Strong Points	Research Points
Coupling of several different systems	Interaction between models
Analysis from different perspectives	Stability
Direct contribution between models	Coupling direction
Better visualization of processes	Processing
Reduced complexity due to the use of MAS	Validation

This also generates other positive point, which is the direct contribution that occurs between the systems. When considering more than one system, the responses from each of them can have several implications. For example, decisions about water resources in a social system impact a hydrological region, and it generates changes in hydrological processes. On the other hand, changes in the hydrological region must cause changes in the decision-making of social systems. Thus, in addition to being possible to understand the aspects of a system, it is possible to analyze decisions about it and, consequently, the benefits and risks that they may entail. From the coupled modeling process using MAS and RRM, other positive point is the MAS simulation. A MAS must be simulated on a specific platform for this type of model so that it is possible to visualize the simulation in each step. In this way, the change in the environment is directly perceived. In hydrological systems, it is possible to analyze the impact of each action in a region, which favors better forecasts and analyzes of the use of water resources.
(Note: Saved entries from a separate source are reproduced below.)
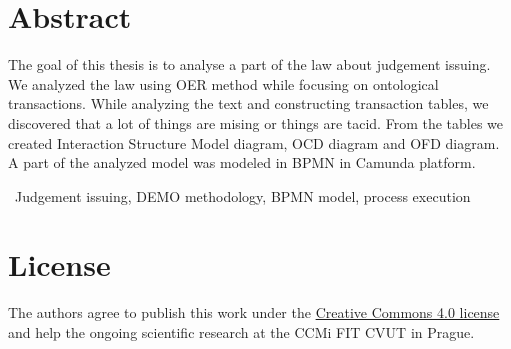 \section*{Abstract}

The goal of this thesis is to analyse a part of the law about judgement issuing. We analyzed the law using OER method while focusing on ontological transactions. While analyzing the text and constructing transaction tables, we discovered that a lot of things are mising or things are tacid. From the tables we created Interaction Structure Model diagram, OCD diagram and OFD diagram. A part of the analyzed model was modeled in BPMN in Camunda platform.

\bigskip


~Judgement issuing, DEMO methodology, BPMN model, process execution

\vfill

\section*{License}
The authors agree to publish this work under the \href{https://creativecommons.org/licenses/by/4.0/}{Creative Commons 4.0 license} and help the ongoing scientific research at the CCMi FIT CVUT in Prague. 
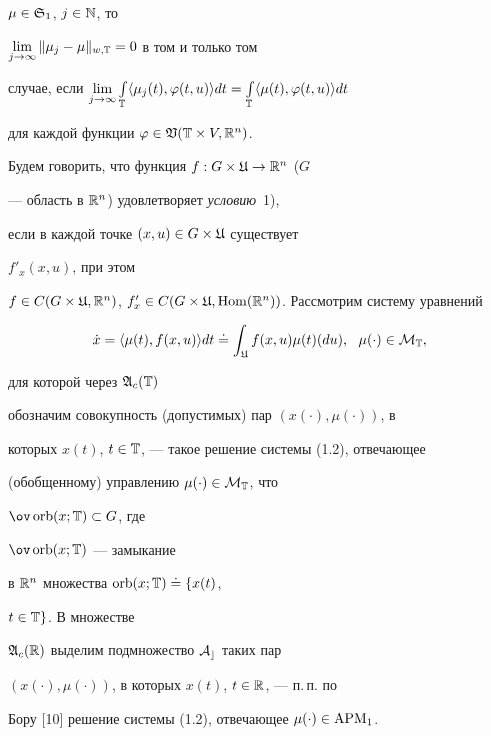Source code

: $\mu\in\frak S_1$, $j\in\Bbb N$, то


$\lim\limits_{j\to\infty}\|\mu_j-\mu\|_{w,\bT}=0$ в том и только том


случае, если $\lim\limits_{j\to\infty}


\int\limits_{\bT}\langle\mu_j(t),\varphi(t,u)\rangle dt=


\int\limits_{\bT}\langle \mu(t),\varphi (t,u)\rangle dt$


для каждой функции $\varphi\in\frak V(\bT \times V,\bR^n)$.





Будем говорить, что функция $f: G\times\frak U\to\bR^n$ ($G$


--- область в $\bR^n$) удовлетворяет {\it условию}~1),


если в каждой точке $(x,u)\in G\times\frak U$ существует


$f'_{x}(x,u)$, при этом


$f\in C(G\times\frak U,\bR^n)$, $f'_{x}\in C(G\times\frak U,


\Hom(\bR^n))$. Рассмотрим систему уравнений


\begin{equation}


\Dot x=\langle \mu(t),f(x,u)\rangle dt\doteq


\int_{\frak U}f(x,u)\mu(t)(du),\ \


\mu(\cdot)\in\cal M_{\bT},


\end{equation}


для которой через $\frak A_c(\bT)$


обозначим совокупность (допустимых) пар $(x(\cdot),\mu(\cdot))$, в


которых $x(t)$, $t\in\bT$, --- такое решение системы (1.2), отвечающее


(обобщенному) управлению $\mu(\cdot)\in\cal M_{\bT}$, что 


$\ov\orb(x;\bT)\subset G$, где 


$\ov\orb(x;\bT)$ --- замыкание


в $\bR^n$ множества $\orb(x;\bT)\doteq\{x(t)$,


$t\in\bT\}$. В множестве


$\frak A_c(\bR)$ выделим подмножество $\cal A_c$ таких пар


$(x(\cdot),\mu(\cdot))$, в которых $x(t)$, $t\in\bR$, --- п.\,п. по


Бору [10] решение системы (1.2), отвечающее $\mu(\cdot)\in\APM_1$.






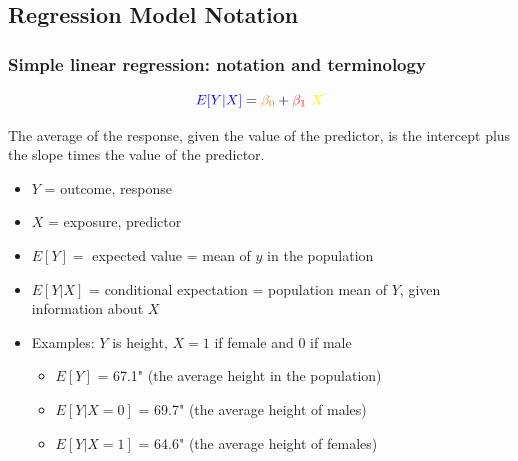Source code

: \documentclass[12pt, 
hyperref={colorlinks=true, linkcolor=blue, urlcolor=cyan},dvipsnames]{beamer}
\begin{document}
\subsection{Regression Model Notation}
\begin{frame}
\frametitle{Simple linear regression: notation and terminology}
$$\color{blue} E[Y|X] \color{black} = \color{orange} \beta_0 \color{black} + \color{red} \beta_1 \color{yellow} \ X$$ \vspace{-0.6cm}

\color{blue}The average of the response, given the value of the predictor, \color{black} is \color{orange} the intercept \color{black} plus \color{red} the slope \color{black} times \color{yellow} the value of the predictor.\color{black} \pause

\vspace{-0.2cm}
\begin{itemize}
\item $Y$ = outcome, response
\item $X$ = exposure, predictor \pause
\item $E[Y] =$ expected value =  mean of $y$ in the population \pause
\item $E[Y|X]$ = conditional expectation = population mean of $Y$, given information about $X$	\pause
\item Examples: $Y$ is height, $X = 1$ if female and $0$ if male
	\begin{itemize}
	\item $E[Y]$ = 67.1" (the average height in the population)
	\item $E[Y|X = 0]$ = 69.7" (the average height of males)
	\item $E[Y|X = 1]$ = 64.6" (the average height of females)
	\end{itemize}
\end{itemize}
\end{frame}

\end{document}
Furthermore, the use of MAS can generate models with less complexity, due to the flexibility that these systems have. Regarding the points that still need to be explored, one of them is the difficulty in the integration process between the models. In this case, the relationship and language between the models must be carefully established. Moreover, compatibility between systems is very important. Spatial and temporal scales directly influence the stability of the model. In addition to choosing the model, it is necessary to have a good knowledge of the study region and the available hydrological data. Furthermore, the impacts of environmental changes occur due to different factors and characteristics of the study region. In the process of coupling RRM and MAS, spatial and temporal scales that adjust to the mechanism of the models involved must be considered. Otherwise, the processing of spatial data and the accuracy of the coupled model may be impaired. Another important point is the direction of coupling. The question is how to develop a coupled model in which the models involved mutually generate inputs and outputs. In this case, it should be considered that the responses of each system generate changes in the coupled model.